490 minutes par jour : ce que révèlent les chiffres sur le temps passé devant un écran en vacances
L’actuelle étude DAK Media Addiction 2026, réalisée par le Centre allemand pour les problèmes de toxicomanie chez les enfants et les adolescents de l’hôpital universitaire de Hambourg-Eppendorf, fournit des chiffres inquiétants : lors d’une journée d’école normale, les enfants passent déjà 343 minutes devant les écrans – y compris les jeux, les réseaux sociaux et le streaming.
Les jours sans école, cette valeur passe à 490 minutes, soit huit bonnes heures par jour. Extrapolé sur six semaines de vacances d’été, cela équivaut à environ 340 heures de temps d’écran, soit plus de quatorze jours complets d’affilée. Ce numéro montre clairement qu’il ne s’agit pas d’un jeu occasionnel ou d’un défilement occasionnel, mais d’un phénomène structurel qui démarre presque automatiquement à la fin de l’année scolaire.
Florian Buschmann, fondateur de « Offline Heroes », promeut l’éducation aux médias, la prévention de la dépendance aux médias et l’utilisation correcte de l’IA. Il fait partie de notre réseau d’experts EXPERTS Circle.
Pourquoi l’écran gagne quand la structure manque
Dès que l’école, les rendez-vous et les routines quotidiennes fixes ne s’appliquent plus, l’écran devient nettement plus attrayant pour de nombreux enfants. La raison réside dans le fonctionnement des médias numériques : ils offrent des stimuli immédiats, des tâches clairement définies et un feedback immédiat. Un jeu indique à l’enfant à chaque minute quoi faire ensuite et si c’était bien. En revanche, la vraie vie pendant les vacances est souvent ouverte, lente et plus fatigante. Il n’est pas étonnant que de nombreux enfants choisissent l’option soi-disant la plus simple, avec un retour d’information plus clair. Cela devient critique lorsque les activités réelles perdent de plus en plus d’importance.

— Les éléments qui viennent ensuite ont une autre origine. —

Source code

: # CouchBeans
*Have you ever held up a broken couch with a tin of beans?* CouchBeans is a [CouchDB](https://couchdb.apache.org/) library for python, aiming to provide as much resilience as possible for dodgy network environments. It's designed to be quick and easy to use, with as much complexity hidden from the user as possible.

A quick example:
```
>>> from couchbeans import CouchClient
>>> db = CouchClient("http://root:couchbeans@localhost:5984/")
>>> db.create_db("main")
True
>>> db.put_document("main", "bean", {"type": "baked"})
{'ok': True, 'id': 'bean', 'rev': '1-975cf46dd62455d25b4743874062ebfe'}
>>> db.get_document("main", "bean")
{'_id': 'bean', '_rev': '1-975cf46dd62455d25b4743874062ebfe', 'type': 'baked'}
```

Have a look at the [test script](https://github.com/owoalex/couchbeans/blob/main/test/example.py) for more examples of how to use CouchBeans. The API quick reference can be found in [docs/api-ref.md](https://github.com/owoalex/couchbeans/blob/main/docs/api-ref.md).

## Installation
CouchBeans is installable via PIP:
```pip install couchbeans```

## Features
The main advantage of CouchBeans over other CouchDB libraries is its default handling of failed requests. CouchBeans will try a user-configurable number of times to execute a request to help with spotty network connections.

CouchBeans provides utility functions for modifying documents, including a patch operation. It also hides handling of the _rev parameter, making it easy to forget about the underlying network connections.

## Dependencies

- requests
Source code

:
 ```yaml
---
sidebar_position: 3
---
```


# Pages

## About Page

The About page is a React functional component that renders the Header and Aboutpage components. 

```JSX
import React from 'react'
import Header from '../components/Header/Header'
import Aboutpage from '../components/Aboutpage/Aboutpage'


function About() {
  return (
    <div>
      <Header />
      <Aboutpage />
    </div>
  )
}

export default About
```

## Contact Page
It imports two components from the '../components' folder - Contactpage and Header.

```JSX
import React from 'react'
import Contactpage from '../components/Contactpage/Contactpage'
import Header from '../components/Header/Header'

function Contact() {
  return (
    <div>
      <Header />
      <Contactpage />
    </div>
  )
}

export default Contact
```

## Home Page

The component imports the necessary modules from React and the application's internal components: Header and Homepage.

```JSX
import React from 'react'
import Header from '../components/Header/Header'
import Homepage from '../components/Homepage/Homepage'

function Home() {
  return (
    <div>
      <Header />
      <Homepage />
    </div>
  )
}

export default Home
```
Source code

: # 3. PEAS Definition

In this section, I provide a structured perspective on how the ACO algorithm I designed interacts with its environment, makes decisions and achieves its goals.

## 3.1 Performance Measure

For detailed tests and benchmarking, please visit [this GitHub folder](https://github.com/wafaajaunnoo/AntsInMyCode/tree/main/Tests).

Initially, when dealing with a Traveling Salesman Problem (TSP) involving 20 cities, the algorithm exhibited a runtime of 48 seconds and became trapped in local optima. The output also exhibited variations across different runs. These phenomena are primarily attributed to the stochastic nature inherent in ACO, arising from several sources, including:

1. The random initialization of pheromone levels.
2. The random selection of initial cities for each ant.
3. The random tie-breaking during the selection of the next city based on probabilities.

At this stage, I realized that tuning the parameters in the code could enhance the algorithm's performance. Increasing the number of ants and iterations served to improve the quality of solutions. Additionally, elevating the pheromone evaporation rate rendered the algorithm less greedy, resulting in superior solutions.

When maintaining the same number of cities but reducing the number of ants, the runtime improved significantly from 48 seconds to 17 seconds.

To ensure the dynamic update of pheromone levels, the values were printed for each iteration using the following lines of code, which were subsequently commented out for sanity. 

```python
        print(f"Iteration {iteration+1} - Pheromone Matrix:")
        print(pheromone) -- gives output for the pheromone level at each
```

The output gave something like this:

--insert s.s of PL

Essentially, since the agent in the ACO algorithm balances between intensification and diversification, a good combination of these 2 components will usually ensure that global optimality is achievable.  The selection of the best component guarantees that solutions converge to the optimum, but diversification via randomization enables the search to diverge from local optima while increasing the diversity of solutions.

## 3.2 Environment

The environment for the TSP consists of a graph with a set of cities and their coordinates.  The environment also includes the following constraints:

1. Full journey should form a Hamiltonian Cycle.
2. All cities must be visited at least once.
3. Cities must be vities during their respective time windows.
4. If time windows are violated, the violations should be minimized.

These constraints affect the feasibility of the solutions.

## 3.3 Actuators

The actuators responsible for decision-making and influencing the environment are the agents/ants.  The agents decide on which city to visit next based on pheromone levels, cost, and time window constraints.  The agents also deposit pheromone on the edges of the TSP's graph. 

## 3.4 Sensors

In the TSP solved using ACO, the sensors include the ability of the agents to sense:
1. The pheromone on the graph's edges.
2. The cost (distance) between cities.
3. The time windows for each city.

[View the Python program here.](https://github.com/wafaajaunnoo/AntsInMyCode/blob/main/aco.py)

Pour moi, les vacances n’étaient pas une détente, mais plutôt un accélérateur
Je connais ce modèle non seulement grâce à mon travail avec les enfants et les jeunes, mais aussi grâce à ma propre histoire. Adolescente, j’étais moi-même accro aux médias. Mon addiction n’est pas née du stress de l’école, mais des lacunes. Et aucune période n’a connu des interruptions aussi importantes que les vacances d’été. Durant l’année scolaire, le cadre extérieur me retenait tant bien que mal. Ce cadre n’existait pas pendant les vacances – et c’est exactement à ce moment-là qu’un hobby est devenu le centre de ma vie.
Épuisé au lieu de détendu – quand les vacances ont l’effet inverse
Les vacances d’été devraient permettre aux enfants de dormir, de faire de l’exercice et de se détendre véritablement face à la pression de l’année scolaire. Cependant, lorsque la consommation des médias pose problème, cet effet est souvent inversé. Si vous jouez jusqu’à quatre heures du matin et dormez jusqu’à midi, vous ne récupérerez pas, mais modifierez tout votre rythme. L’irrigation constante est le contraire de la relaxation.
Deux leviers concrets pour les parents – sans interdictions et contrôle constant
Six semaines d’interdiction des téléphones portables ne fonctionnent pas et ne feront que brûler la relation. Au lieu de s’appuyer sur des restrictions générales, il existe deux approches qui fonctionnent réellement dans la vie familiale quotidienne, même sans surveillance constante. Premier levier : lier le temps d’écran à des heures fixes de la journée, et non à un compte horaire renégocié chaque jour. Le deuxième levier : endurer l’ennui au lieu de le bourrer d’emblée.